[[ Data, beginning ]]
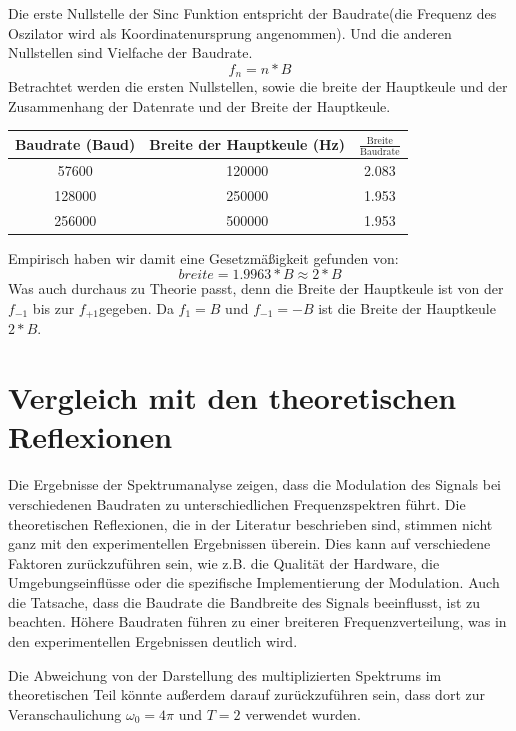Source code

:Die erste Nullstelle der Sinc Funktion entspricht der Baudrate(die Frequenz des Oszilator wird als Koordinatenursprung angenommen).
Und die anderen Nullstellen sind Vielfache der Baudrate.
\begin{equation}
    f_n = n * B
\end{equation}
Betrachtet werden die ersten Nullstellen, sowie die breite der Hauptkeule und der Zusammenhang der Datenrate und der Breite der Hauptkeule.

\begin{center}
\begin{tabular}{|c|c|c|}
    \hline
    Baudrate (Baud) & Breite der Hauptkeule (Hz)& $\frac{\text{Breite}}{\text{Baudrate}}$  \\
    \hline
    57600 & 120000 & 2.083 \\
    128000 & 250000 & 1.953 \\
    256000 & 500000 & 1.953 \\
    \hline
\end{tabular}
\end{center}

Empirisch haben wir damit eine Gesetzmäßigkeit gefunden von:
\begin{equation}
    breite = 1.9963 * B \approx 2 * B
\end{equation}
Was auch durchaus zu Theorie passt, denn die Breite der Hauptkeule ist von der $f_{-1}$ bis zur $f_{+1}$gegeben.
Da $f_{1} = B$ und $f_{-1} = -B$ ist die Breite der Hauptkeule $2 * B$.

\section{Vergleich mit den theoretischen Reflexionen}
Die Ergebnisse der Spektrumanalyse zeigen, dass die Modulation des Signals bei verschiedenen Baudraten zu unterschiedlichen Frequenzspektren führt. Die theoretischen Reflexionen, die in der Literatur beschrieben sind, stimmen nicht ganz mit den experimentellen Ergebnissen überein. Dies kann auf verschiedene Faktoren zurückzuführen sein, wie z.B. die Qualität der Hardware, die Umgebungseinflüsse oder die spezifische Implementierung der Modulation. Auch die Tatsache, dass die Baudrate die Bandbreite des Signals beeinflusst, ist zu beachten. Höhere Baudraten führen zu einer breiteren Frequenzverteilung, was in den experimentellen Ergebnissen deutlich wird. 

Die Abweichung von der Darstellung des multiplizierten Spektrums im theoretischen Teil könnte außerdem darauf zurückzuführen sein, dass dort zur Veranschaulichung $\omega_0 = 4\pi$ und $T = 2$ verwendet wurden.
\clearpage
[[ Data, end ]]
**Task objective:** Wherever the string "wird" occurs in the data, copy the line that holds it.

**Answer space:**
:Die erste Nullstelle der Sinc Funktion entspricht der Baudrate(die Frequenz des Oszilator wird als Koordinatenursprung angenommen).
Die Ergebnisse der Spektrumanalyse zeigen, dass die Modulation des Signals bei verschiedenen Baudraten zu unterschiedlichen Frequenzspektren führt. Die theoretischen Reflexionen, die in der Literatur beschrieben sind, stimmen nicht ganz mit den experimentellen Ergebnissen überein. Dies kann auf verschiedene Faktoren zurückzuführen sein, wie z.B. die Qualität der Hardware, die Umgebungseinflüsse oder die spezifische Implementierung der Modulation. Auch die Tatsache, dass die Baudrate die Bandbreite des Signals beeinflusst, ist zu beachten. Höhere Baudraten führen zu einer breiteren Frequenzverteilung, was in den experimentellen Ergebnissen deutlich wird. 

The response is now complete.